As part of our weeklong recognition of Mental Health Awareness Week, today we will talk about how the environment in which we live impacts our mental health. In particular, we’ll focus on the most pressing environmental crisis confronting California – the historic drought we’ve experienced over the past few years.
A couple weeks ago, The Fresno Bee published a terrific feature on how the drought is impacting mental health in East Porterville, an unincorporated community in Tulare County. The article does a great job of highlighting some of the health repercussions of the drought in a community of roughly 7,500 residents, three-quarters of whom are Latino. The main thrust of the piece, however, is about the mental health impact of the drought on this community.
“In a town whose problems already include air pollution, water contamination and poverty, the drought has spurred a growing health crisis, worsening respiratory conditions and burdening those with other illnesses.
It gets worse.
… In 2010, the Centers for Disease Control and Prevention and other federal agencies published a guide about protecting public health during a drought. The guide refers to studies in Australia and India that showed elevated levels of suicide among farmworkers living in rural areas affected by severe and extended droughts.
Among those most at risk for drought-related health effects, it says, are “people living in rural or remote areas who depend on water from private wells and small or poorly maintained municipal systems, the quality of which is more susceptible to environmental changes.”
Last fall, we held a convening in Fresno to discuss the impact of climate change on health in the Central Valley. At that event, we discussed how climate change will likely lead to more severe droughts in the future and what we’re experiencing now could be more normal. Local residents often brought up how the drought has impacted the livelihoods of many of the agricultural workers in the region. They made particular note of the added stress of uncertain employment and in many places inadequate access to clean water.

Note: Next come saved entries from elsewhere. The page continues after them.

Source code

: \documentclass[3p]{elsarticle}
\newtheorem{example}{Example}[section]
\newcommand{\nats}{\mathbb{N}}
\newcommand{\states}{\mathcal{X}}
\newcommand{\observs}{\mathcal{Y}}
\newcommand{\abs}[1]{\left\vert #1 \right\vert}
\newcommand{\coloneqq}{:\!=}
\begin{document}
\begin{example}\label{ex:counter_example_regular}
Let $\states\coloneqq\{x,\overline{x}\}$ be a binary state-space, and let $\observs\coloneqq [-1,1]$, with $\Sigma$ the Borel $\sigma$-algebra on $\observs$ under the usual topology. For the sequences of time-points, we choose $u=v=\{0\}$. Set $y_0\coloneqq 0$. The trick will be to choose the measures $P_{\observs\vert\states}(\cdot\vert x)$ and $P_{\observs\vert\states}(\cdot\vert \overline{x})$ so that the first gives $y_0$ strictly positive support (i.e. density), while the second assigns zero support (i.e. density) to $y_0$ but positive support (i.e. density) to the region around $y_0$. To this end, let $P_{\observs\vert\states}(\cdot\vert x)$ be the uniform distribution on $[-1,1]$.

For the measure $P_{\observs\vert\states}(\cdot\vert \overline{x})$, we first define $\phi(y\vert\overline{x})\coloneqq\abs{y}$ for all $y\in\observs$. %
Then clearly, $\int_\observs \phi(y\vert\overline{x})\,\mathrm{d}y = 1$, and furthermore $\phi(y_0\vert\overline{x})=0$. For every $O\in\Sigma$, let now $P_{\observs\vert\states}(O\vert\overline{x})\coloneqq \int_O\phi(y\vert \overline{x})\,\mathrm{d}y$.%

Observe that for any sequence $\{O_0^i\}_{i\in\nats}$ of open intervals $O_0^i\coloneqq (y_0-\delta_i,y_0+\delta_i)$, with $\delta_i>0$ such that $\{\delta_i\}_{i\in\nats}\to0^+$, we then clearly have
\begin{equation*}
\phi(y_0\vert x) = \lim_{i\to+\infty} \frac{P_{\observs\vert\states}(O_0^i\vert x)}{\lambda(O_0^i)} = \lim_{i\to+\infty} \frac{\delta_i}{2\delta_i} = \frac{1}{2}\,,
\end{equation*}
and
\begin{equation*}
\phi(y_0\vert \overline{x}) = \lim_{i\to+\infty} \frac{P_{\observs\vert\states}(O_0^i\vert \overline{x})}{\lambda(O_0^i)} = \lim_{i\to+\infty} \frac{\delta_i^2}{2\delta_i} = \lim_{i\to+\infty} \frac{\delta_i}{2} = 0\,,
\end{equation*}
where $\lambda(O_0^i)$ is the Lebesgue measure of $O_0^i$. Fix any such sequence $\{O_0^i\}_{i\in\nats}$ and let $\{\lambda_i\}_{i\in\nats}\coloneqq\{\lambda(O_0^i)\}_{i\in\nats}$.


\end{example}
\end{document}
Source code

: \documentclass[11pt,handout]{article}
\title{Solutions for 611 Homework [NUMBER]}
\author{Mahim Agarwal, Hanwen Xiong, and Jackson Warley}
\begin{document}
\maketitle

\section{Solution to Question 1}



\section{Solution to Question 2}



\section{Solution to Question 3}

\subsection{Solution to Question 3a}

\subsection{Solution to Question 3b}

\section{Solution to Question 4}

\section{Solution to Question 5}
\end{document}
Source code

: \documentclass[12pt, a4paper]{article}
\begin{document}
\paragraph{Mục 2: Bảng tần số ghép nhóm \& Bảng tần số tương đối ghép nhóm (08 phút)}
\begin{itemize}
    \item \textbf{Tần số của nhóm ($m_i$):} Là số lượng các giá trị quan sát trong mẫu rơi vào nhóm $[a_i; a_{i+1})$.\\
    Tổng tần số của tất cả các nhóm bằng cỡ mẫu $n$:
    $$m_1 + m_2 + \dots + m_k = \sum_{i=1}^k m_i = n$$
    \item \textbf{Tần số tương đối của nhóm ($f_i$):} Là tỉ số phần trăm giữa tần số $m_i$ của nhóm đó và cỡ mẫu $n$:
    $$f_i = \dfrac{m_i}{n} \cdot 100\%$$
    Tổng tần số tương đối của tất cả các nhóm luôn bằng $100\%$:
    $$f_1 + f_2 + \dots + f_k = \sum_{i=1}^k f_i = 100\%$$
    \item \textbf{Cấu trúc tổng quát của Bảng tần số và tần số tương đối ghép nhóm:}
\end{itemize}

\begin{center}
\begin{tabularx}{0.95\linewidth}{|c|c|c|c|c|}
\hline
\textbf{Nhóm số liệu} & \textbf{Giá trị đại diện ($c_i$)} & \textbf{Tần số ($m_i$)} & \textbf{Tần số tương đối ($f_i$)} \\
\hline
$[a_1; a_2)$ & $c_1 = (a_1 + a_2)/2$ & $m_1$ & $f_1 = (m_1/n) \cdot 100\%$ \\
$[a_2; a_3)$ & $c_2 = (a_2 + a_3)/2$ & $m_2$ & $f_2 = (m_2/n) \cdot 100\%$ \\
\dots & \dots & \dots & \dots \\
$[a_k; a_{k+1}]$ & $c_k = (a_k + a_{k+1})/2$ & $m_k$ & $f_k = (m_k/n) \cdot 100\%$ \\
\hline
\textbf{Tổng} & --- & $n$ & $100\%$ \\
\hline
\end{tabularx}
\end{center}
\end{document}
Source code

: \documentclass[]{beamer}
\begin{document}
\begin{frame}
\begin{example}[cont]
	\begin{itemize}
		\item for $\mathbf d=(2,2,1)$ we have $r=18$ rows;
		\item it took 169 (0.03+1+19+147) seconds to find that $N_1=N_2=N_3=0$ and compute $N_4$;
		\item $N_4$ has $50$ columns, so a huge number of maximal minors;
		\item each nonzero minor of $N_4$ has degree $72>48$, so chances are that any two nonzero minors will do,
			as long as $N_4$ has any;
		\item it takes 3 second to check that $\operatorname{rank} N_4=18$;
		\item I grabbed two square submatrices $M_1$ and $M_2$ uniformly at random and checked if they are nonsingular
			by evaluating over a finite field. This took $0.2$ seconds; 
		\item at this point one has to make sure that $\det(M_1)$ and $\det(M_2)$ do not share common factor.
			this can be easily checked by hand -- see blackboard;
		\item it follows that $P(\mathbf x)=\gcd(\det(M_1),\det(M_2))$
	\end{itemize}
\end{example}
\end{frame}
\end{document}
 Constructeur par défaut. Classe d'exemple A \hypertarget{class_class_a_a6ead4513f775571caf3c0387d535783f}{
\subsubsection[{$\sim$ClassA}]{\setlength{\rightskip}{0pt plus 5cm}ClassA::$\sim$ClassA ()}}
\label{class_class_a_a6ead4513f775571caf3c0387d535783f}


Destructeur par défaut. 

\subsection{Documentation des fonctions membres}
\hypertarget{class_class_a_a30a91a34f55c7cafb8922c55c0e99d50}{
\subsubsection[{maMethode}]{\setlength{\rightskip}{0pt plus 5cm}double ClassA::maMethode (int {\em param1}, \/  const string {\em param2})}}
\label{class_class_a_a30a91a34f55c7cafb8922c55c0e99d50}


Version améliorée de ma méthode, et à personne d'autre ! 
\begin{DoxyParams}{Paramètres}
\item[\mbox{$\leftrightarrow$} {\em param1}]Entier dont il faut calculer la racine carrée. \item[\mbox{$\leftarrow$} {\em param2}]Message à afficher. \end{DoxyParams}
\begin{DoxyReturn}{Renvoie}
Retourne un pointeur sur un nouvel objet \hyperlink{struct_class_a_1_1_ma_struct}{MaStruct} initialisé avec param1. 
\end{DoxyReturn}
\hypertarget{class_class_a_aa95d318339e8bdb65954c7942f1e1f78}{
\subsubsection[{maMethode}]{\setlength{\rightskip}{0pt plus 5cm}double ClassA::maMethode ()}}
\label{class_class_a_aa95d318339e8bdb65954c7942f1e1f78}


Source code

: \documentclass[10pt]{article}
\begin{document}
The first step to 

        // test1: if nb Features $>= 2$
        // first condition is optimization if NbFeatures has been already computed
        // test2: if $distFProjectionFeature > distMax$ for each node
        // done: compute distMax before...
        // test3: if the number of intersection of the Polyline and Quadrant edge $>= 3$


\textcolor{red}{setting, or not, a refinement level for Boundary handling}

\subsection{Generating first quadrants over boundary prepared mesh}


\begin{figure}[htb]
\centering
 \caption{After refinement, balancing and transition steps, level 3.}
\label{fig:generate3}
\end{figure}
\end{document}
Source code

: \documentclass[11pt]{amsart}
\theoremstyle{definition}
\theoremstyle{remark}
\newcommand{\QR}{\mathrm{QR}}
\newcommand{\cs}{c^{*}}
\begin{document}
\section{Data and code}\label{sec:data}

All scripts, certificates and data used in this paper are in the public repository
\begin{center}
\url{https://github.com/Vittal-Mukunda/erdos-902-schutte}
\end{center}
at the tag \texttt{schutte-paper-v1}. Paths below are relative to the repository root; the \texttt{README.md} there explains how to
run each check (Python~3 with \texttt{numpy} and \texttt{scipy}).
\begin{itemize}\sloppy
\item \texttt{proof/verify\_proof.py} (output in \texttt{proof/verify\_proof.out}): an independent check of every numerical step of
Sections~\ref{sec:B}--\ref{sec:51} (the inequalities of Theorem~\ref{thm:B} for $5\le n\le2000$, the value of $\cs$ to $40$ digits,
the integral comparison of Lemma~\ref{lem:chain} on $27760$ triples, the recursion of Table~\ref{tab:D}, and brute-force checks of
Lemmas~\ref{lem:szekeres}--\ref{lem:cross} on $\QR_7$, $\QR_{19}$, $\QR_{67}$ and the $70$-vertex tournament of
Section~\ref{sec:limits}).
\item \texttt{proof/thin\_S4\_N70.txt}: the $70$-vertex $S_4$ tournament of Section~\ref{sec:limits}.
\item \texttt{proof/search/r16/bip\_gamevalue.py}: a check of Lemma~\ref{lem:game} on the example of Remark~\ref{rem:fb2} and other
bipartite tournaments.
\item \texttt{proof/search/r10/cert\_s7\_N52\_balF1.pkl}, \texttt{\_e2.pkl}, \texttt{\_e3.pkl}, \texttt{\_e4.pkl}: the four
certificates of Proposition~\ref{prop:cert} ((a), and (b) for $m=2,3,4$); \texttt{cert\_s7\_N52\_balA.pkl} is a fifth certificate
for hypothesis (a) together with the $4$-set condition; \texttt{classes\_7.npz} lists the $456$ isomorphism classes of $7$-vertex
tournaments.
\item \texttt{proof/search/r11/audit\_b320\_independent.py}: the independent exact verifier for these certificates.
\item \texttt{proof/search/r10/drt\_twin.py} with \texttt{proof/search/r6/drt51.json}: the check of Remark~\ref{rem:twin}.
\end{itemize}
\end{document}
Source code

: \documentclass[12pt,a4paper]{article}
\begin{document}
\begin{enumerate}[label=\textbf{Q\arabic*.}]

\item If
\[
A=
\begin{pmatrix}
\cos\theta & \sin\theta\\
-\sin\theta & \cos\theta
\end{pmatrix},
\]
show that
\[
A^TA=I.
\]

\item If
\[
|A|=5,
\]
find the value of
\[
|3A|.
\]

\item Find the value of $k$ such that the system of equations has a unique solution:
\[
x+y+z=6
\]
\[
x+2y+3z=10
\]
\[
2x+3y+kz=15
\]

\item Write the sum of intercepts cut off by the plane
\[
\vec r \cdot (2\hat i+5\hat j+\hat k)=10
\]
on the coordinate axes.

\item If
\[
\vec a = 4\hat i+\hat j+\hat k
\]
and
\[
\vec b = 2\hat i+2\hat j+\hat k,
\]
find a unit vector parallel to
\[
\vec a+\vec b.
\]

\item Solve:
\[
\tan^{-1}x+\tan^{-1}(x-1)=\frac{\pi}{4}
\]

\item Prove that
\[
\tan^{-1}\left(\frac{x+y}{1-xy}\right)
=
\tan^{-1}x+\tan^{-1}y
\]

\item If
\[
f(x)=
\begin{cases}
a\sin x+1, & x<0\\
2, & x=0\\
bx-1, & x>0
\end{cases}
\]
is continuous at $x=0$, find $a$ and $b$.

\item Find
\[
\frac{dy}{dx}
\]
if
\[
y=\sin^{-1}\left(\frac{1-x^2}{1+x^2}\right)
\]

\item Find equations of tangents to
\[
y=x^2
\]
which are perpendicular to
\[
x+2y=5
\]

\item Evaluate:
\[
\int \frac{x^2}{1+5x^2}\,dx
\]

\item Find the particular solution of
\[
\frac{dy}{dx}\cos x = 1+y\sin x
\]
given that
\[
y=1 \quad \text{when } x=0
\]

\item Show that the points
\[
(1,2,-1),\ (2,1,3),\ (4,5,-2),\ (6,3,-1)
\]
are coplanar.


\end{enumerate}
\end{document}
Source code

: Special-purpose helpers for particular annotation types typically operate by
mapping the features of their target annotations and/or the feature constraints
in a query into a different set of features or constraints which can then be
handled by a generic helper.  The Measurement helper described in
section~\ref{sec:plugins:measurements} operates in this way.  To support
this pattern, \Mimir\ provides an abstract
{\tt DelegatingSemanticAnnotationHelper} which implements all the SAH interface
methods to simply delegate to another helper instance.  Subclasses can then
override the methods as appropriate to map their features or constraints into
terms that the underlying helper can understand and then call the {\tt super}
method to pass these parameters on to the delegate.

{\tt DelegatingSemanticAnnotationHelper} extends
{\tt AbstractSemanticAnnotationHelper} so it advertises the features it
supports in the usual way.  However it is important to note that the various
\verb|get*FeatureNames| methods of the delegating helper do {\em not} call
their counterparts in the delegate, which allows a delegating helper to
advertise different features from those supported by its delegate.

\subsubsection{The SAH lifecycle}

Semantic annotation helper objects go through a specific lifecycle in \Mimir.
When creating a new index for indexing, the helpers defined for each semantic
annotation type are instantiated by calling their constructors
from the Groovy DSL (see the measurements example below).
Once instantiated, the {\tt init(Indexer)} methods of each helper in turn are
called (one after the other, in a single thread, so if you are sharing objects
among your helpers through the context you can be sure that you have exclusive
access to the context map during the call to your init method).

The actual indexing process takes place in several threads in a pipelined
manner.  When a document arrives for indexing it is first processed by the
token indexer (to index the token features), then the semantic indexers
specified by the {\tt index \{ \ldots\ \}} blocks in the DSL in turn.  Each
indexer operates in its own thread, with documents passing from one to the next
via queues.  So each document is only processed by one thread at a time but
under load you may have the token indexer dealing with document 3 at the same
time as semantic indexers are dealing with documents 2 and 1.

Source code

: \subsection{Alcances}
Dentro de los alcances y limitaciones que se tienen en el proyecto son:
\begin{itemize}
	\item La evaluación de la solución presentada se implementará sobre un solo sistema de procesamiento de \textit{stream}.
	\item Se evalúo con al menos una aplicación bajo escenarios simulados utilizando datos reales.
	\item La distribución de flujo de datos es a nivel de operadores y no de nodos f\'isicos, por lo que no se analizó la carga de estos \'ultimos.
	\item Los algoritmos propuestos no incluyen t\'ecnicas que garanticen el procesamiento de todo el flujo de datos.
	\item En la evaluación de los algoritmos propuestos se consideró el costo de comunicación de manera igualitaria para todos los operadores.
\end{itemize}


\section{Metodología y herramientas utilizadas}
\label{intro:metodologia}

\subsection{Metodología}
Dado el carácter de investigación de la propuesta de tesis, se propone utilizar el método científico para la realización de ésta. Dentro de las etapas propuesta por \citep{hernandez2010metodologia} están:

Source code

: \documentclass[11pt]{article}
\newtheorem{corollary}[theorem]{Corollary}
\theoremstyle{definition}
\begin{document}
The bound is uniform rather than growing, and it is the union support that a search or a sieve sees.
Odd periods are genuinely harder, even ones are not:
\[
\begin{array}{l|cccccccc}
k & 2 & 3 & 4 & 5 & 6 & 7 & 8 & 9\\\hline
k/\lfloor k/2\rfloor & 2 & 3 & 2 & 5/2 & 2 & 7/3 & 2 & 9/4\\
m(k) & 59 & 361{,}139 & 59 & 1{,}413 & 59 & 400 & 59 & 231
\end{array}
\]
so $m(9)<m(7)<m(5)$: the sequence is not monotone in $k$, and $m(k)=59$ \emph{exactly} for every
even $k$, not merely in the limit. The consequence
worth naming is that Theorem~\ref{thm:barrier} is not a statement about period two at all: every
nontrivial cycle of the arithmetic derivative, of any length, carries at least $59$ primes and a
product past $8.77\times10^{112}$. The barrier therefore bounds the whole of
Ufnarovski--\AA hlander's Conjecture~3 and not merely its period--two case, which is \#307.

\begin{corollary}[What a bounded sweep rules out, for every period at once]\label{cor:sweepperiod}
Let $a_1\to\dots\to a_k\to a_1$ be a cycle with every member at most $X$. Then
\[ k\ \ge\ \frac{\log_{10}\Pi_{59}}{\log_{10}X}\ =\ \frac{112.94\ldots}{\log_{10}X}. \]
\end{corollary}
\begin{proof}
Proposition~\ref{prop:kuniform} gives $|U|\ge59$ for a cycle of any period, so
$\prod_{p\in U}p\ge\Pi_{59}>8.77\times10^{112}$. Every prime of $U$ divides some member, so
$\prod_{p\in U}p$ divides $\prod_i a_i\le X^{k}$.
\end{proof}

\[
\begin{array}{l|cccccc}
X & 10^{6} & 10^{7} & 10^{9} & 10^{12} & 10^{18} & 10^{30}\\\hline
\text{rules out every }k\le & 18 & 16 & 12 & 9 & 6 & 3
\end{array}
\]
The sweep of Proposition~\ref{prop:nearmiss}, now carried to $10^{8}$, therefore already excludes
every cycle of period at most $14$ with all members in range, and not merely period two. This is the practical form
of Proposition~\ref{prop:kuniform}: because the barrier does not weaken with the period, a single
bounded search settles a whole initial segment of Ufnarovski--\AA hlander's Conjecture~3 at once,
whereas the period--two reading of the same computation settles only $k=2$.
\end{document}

In the article, mental health professionals discussed the conditions they are seeing and what they expect in the future:
[Dr. Lananh] Nguyen, the psychologist at Sequoia Family Medical Center in Porterville, recalled one patient who is bipolar saying that watering her plants was a stress reliever and helped keep her symptoms at bay. Having to cut back on water use has been problematic.
Most people in the Porterville area show up with physical symptoms such as high blood pressure or back pain, Nguyen said. Physicians experienced at detecting anxiety refer those people to her for therapy.
“I think in the future what we’ll see is a lot more people with physical symptoms first, and those developing into mental or psychological symptoms,” she said.
Earlier this year, we returned to Fresno for a town hall meeting to gather public feedback on a draft of the California Reducing Disparities Project’s Statewide Strategic Plan to Reduce Disparities in Mental Health. At this event we heard a lot about the great work being done in the Central Valley to increase access to mental health services, particularly in more rural areas similar to East Porterville. In particular, attendees brought up community health workers and promotoras as vital for connecting residents to mental health services in these communities.
During Mental Health Awareness Week it is important to note some of the root causes for mental health inequities in our state. The story of East Porterville is important because it highlights the connection between our environment and our mental health. Most importantly, it shows that unless we work to mitigate the impact of climate change, we are going to see even more severe weather events like our current drought with even more health consequences.